Her nomination will spark a bitter Senate fight to get her confirmed as November’s presidential election looms.

Supreme Court justices are nominated by the US president, but must be approved by the Senate.

Mr Trump said Judge Barrett was a “stellar scholar and judge” with “unyielding loyalty to the constitution”.

If Judge Barrett is confirmed, conservative-leaning justices will hold a 6-3 majority on the US’s highest court for the foreseeable future.

The 48-year-old would be the third justice appointed by this Republican president, after Neil Gorsuch in 2017 and Brett Kavanaugh in 2018.

The Supreme Court’s nine justices serve lifetime appointments, and their rulings can shape public policy on everything from gun and voting rights to abortion and campaign finance long after the presidents who appoint them leave office.

In recent years, the court has expanded gay marriage to all 50 states, allowed for Mr Trump’s travel ban on mainly Muslim countries to be put in place, and delayed a US plan to cut carbon emissions.

Who is Amy Coney Barrett?

She is described as a devout Catholic who, according to a 2013 magazine article, said that “life begins at conception”. This makes her a favourite among religious conservatives keen to overturn the landmark 1973 Supreme Court decision that legalised abortion nationwide.

Amy Coney Barrett

Her links to a particularly conservative Christian faith group, People of Praise, have been much discussed in the US press.

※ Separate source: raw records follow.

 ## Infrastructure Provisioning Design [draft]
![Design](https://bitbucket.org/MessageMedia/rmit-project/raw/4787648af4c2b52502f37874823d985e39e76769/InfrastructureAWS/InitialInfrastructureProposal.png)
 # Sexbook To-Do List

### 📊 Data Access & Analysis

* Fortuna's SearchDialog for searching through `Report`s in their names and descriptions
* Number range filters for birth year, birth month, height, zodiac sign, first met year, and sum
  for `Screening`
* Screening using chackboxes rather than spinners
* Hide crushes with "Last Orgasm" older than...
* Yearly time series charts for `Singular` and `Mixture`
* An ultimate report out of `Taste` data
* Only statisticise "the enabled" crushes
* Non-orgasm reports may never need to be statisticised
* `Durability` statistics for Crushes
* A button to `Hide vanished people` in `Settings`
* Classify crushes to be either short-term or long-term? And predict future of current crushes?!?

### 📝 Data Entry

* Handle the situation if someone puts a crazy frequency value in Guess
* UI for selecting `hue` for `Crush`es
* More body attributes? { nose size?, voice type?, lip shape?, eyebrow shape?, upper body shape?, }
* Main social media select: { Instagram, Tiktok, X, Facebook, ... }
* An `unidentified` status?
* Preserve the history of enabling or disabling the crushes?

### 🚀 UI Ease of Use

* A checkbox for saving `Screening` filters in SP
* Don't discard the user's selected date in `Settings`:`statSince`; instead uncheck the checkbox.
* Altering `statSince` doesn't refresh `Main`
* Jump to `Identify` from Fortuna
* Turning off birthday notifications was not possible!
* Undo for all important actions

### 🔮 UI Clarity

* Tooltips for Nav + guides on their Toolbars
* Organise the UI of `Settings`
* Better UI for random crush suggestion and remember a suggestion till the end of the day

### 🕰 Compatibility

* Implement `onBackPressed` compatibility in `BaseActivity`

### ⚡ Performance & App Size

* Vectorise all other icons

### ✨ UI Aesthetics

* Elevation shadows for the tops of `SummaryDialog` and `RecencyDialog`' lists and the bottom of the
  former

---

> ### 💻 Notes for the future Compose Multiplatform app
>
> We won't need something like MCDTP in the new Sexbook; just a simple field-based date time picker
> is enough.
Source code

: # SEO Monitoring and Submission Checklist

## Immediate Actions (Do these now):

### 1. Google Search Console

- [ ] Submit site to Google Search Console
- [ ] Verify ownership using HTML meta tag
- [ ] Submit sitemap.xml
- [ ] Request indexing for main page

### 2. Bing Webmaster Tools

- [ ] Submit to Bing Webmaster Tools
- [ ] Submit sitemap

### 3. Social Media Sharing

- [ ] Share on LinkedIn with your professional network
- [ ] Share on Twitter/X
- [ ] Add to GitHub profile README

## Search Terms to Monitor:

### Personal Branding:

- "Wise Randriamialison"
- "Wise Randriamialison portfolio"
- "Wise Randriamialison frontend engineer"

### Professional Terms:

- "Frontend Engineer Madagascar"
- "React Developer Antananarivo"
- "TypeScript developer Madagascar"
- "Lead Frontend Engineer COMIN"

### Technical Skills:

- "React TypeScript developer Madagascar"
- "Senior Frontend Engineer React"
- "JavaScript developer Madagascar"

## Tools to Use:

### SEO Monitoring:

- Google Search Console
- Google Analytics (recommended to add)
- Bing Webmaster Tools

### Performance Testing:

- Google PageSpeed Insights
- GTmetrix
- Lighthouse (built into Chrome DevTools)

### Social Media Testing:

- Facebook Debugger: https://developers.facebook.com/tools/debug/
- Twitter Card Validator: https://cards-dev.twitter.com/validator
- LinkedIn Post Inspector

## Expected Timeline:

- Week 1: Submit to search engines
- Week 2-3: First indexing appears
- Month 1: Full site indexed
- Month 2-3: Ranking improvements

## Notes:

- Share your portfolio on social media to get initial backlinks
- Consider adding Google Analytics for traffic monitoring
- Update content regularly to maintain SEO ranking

LGBT groups have pointed out that the group’s network of schools have guidelines stating a belief that sexual relations should only happen between heterosexual married couples.

One such group, Human Rights Campaign, has voiced strong opposition to Judge Barrett’s confirmation, declaring her an “absolute threat to LGBTQ rights“.

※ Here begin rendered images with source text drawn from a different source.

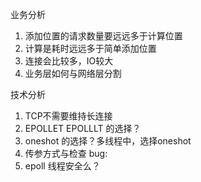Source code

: 业务分析
1. 添加位置的请求数量要远远多于计算位置
2. 计算是耗时远远多于简单添加位置
3. 连接会比较多，IO较大
4. 业务层如何与网络层分割

技术分析
1. TCP不需要维持长连接
2. EPOLLET EPOLLLT 的选择？
3. oneshot 的选择？多线程中，选择oneshot
4. 传参方式与检查
bug:
1. epoll 线程安全么？
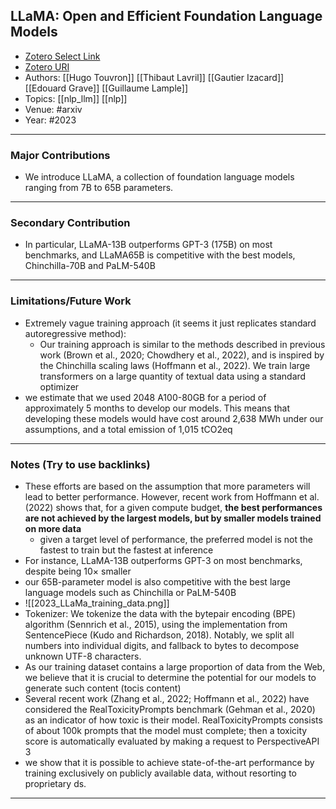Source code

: LLaMA: Open and Efficient Foundation Language Models
---
- [Zotero Select Link](zotero://select/groups/2480461/items/2IEE9EHA)
- [Zotero URI](https://www.zotero.org/groups/2480461/items/2IEE9EHA)
- Authors: [[Hugo Touvron]] [[Thibaut Lavril]] [[Gautier Izacard]] [[Edouard Grave]] [[Guillaume Lample]]
- Topics: [[nlp_llm]] [[nlp]]
- Venue: #arxiv
- Year: #2023

---
### Major Contributions
- We introduce LLaMA, a collection of foundation language models ranging from 7B to 65B parameters.
---
### Secondary Contribution
- In particular, LLaMA-13B outperforms GPT-3 (175B) on most benchmarks, and LLaMA65B is competitive with the best models, Chinchilla-70B and PaLM-540B
---
### Limitations/Future Work
- Extremely vague training approach (it seems it just replicates standard autoregressive method):
	- Our training approach is similar to the methods described in previous work (Brown et al., 2020; Chowdhery et al., 2022), and is inspired by the Chinchilla scaling laws (Hoffmann et al., 2022). We train large transformers on a large quantity of textual data using a standard optimizer
- we estimate that we used 2048 A100-80GB for a period of approximately 5 months to develop our models. This means that developing these models would have cost around 2,638 MWh under our assumptions, and a total emission of 1,015 tCO2eq
---
### Notes (Try to use backlinks)
- These efforts are based on the assumption that more parameters will lead to better performance. However, recent work from Hoffmann et al. (2022) shows that, for a given compute budget, **the best performances are not achieved by the largest models, but by smaller models trained on more data**
	- given a target level of performance, the preferred model is not the fastest to train but the fastest at inference
- For instance, LLaMA-13B outperforms GPT-3 on most benchmarks, despite being 10× smaller
- our 65B-parameter model is also competitive with the best large language models such as Chinchilla or PaLM-540B
- ![[2023_LLaMa_training_data.png]]
- Tokenizer: We tokenize the data with the bytepair encoding (BPE) algorithm (Sennrich et al., 2015), using the implementation from SentencePiece (Kudo and Richardson, 2018). Notably, we split all numbers into individual digits, and fallback to bytes to decompose unknown UTF-8 characters.
- As our training dataset contains a large proportion of data from the Web, we believe that it is crucial to determine the potential for our models to generate such content (tocis content)
- Several recent work (Zhang et al., 2022; Hoffmann et al., 2022) have considered the RealToxicityPrompts benchmark (Gehman et al., 2020) as an indicator of how toxic is their model. RealToxicityPrompts consists of about 100k prompts that the model must complete; then a toxicity score is automatically evaluated by making a request to PerspectiveAPI 3
- we show that it is possible to achieve state-of-the-art performance by training exclusively on publicly available data, without resorting to proprietary ds.
---
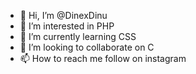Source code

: - 👋 Hi, I’m @DinexDinu
- 👀 I’m interested in PHP
- 🌱 I’m currently learning CSS
- 💞️ I’m looking to collaborate on C
- 📫 How to reach me follow on instagram

<!---
DinexDinu/DinexDinu is a ✨ special ✨ repository because its `README.md` (this file) appears on your GitHub profile.
You can click the Preview link to take a look at your changes.
--->

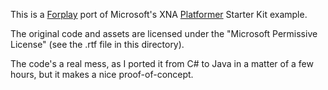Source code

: This is a [Forplay](http://code.google.com/p/forplay/) port of Microsoft's XNA
[Platformer](http://msdn.microsoft.com/en-us/library/dd254918(v=xnagamestudio.31).aspx)
Starter Kit example.

The original code and assets are licensed under the "Microsoft Permissive
License" (see the .rtf file in this directory).

The code's a real mess, as I ported it from C# to Java in a matter of a few
hours, but it makes a nice proof-of-concept.

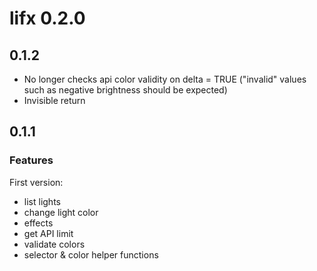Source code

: # lifx 0.2.0

## 0.1.2

- No longer checks api color validity on delta = TRUE ("invalid" values such as negative brightness should be expected)
- Invisible return

## 0.1.1

### Features

First version:

- list lights
- change light color
- effects
- get API limit
- validate colors
- selector & color helper functions
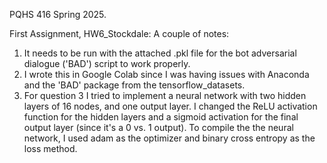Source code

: PQHS 416 Spring 2025. 

First Assignment, HW6_Stockdale: A couple of notes:
1. It needs to be run with the attached .pkl file for the bot adversarial dialogue ('BAD') script to work properly.
2. I wrote this in Google Colab since I was having issues with Anaconda and the 'BAD' package from the tensorflow_datasets.
3. For question 3 I tried to implement a neural network with two hidden layers of 16 nodes, and one output layer. I changed the ReLU activation function for the hidden layers and a sigmoid activation for the final output layer (since it's a 0 vs. 1 output). To compile the the neural network, I used adam as the optimizer and binary cross entropy as the loss method. 
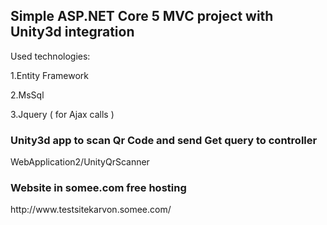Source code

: <h2>Simple ASP.NET Core 5 MVC project with Unity3d integration</h2>

Used technologies:

1.Entity Framework

2.MsSql

3.Jquery ( for Ajax calls )

<h3>Unity3d app to scan Qr Code and send Get query to controller</h3>

WebApplication2/UnityQrScanner

<h3>Website in somee.com free hosting</h3>
http://www.testsitekarvon.somee.com/

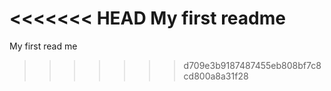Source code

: <<<<<<< HEAD
My first readme
=======
My first read me
>>>>>>> d709e3b9187487455eb808bf7c8cd800a8a31f28
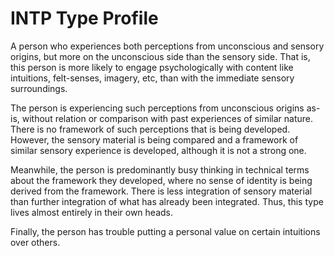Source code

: # INTP Type Profile

A person who experiences both perceptions from unconscious and sensory origins, 
but more on the unconscious side than the sensory side. That is, this person is more likely
to engage psychologically with content like intuitions, felt-senses, imagery, etc, than with the
immediate sensory surroundings. 

The person is experiencing such perceptions from unconscious origins as-is, without relation or
comparison with past experiences of similar nature. There is no framework of such perceptions that
is being developed. However, the sensory material is being compared and a framework of similar sensory
experience is developed, although it is not a strong one.

Meanwhile, the person is predominantly busy thinking in technical terms about the framework they developed,
where no sense of identity is being derived from the framework. There is less integration of sensory material
than further integration of what has already been integrated. Thus, this type lives almost entirely in their
own heads.

Finally, the person has trouble putting a personal value on certain intuitions over others.
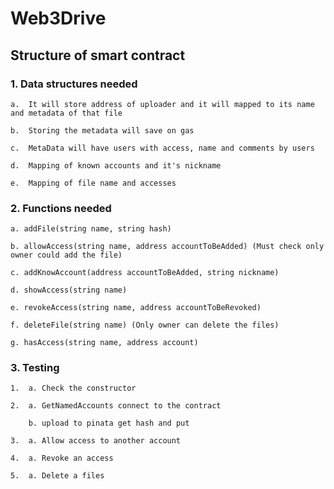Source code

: # Web3Drive
## Structure of smart contract

### 1.  Data structures needed
    
    a.  It will store address of uploader and it will mapped to its name and metadata of that file

    b.  Storing the metadata will save on gas 
    
    c.  MetaData will have users with access, name and comments by users
    
    d.  Mapping of known accounts and it's nickname
    
    e.  Mapping of file name and accesses

### 2.  Functions needed
    
    a. addFile(string name, string hash)
    
    b. allowAccess(string name, address accountToBeAdded) (Must check only owner could add the file)
    
    c. addKnowAccount(address accountToBeAdded, string nickname) 
    
    d. showAccess(string name)
    
    e. revokeAccess(string name, address accountToBeRevoked) 

    f. deleteFile(string name) (Only owner can delete the files)

    g. hasAccess(string name, address account)


### 3.  Testing
    
    1.  a. Check the constructor
    
    2.  a. GetNamedAccounts connect to the contract 
    
        b. upload to pinata get hash and put
    
    3.  a. Allow access to another account
        
    4.  a. Revoke an access

    5.  a. Delete a files
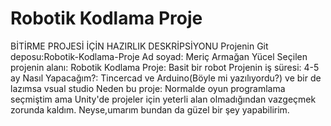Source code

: # Robotik Kodlama Proje
BİTİRME PROJESİ İÇİN HAZIRLIK DESKRİPSİYONU
Projenin Git deposu:Robotik-Kodlama-Proje
Ad soyad: Meriç Armağan Yücel
Seçilen projenin alanı: Robotik Kodlama
Proje: Basit bir robot
Projenin iş süresi: 4-5 ay
Nasıl Yapacağım?: Tincercad ve Arduino(Böyle mi yazılıyordu?) ve bir de lazımsa vsual studio
Neden bu proje: Normalde oyun programlama seçmiştim ama Unity'de projeler için yeterli alan olmadığından vazgeçmek zorunda kaldım. Neyse,umarım bundan da güzel bir şey yapabilirim.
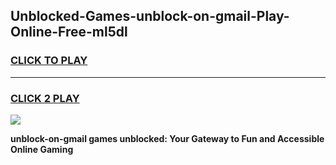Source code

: 
## Unblocked-Games-unblock-on-gmail-Play-Online-Free-ml5dl
<h3>
<a href="https://premium76.site?title=unblock-on-gmail&ref=26A">CLICK TO PLAY</a></h3>
<hr>

<h3>
<a href="https://premium76.site?title=unblock-on-gmail&ref=26A">CLICK 2 PLAY</a>
  
</h3>

<a href="https://premium76.site?title=unblock-on-gmail&ref=26A"><img src="https://clearcache.store/games.png"></a>


**unblock-on-gmail games unblocked: Your Gateway to Fun and Accessible Online Gaming**
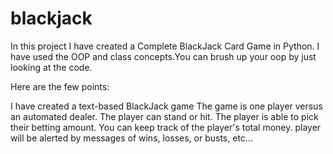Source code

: # blackjack

In this project I have created a Complete BlackJack Card Game in Python.
I have used the OOP and class concepts.You can brush up your oop by just looking at the code.

Here are the few points:

I have created a text-based BlackJack game
The game is one player versus an automated dealer.
The player can stand or hit.
The player is able to pick their betting amount.
You can keep track of the player's total money.
player will be alerted by messages of wins, losses, or busts, etc...

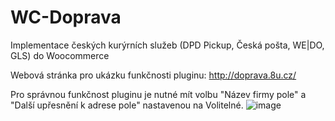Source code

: # WC-Doprava
Implementace českých kurýrních služeb (DPD Pickup, Česká pošta, WE|DO, GLS) do Woocommerce

Webová stránka pro ukázku funkčnosti pluginu:
http://doprava.8u.cz/

Pro správnou funkčnost pluginu je nutné mít volbu "Název firmy pole" a "Další upřesnění k adrese pole" nastavenou na Volitelné.
![image](https://user-images.githubusercontent.com/76787781/174098529-4963290b-4966-4dbb-9ed5-07f58d3136a1.png)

Judge Barrett has also ruled in favour of President Trump’s hardline immigration policies and expressed views in favour of expansive gun rights.

Conservatives hope she will help to invalidate Obamacare, the health insurance programme that was introduced by President Trump’s democratic predecessor, Barack Obama.

Some 20 million Americans could lose their health coverage if the court overturns the Affordable Care Act (ACA).

Democrats have rallied support over this issue, but it is thought unlikely that the Supreme Court will rule on the ACA before the 3 November election.

Following her nomination on Saturday, Judge Barrett said her rulings as a Supreme Court justice would be based only on the law.

“Judges are not policymakers, and they must be resolute in setting aside any policy view they might hold,” she said.

Judge Barrett was one of the names the president considered to replace Justice Anthony Kennedy in 2017.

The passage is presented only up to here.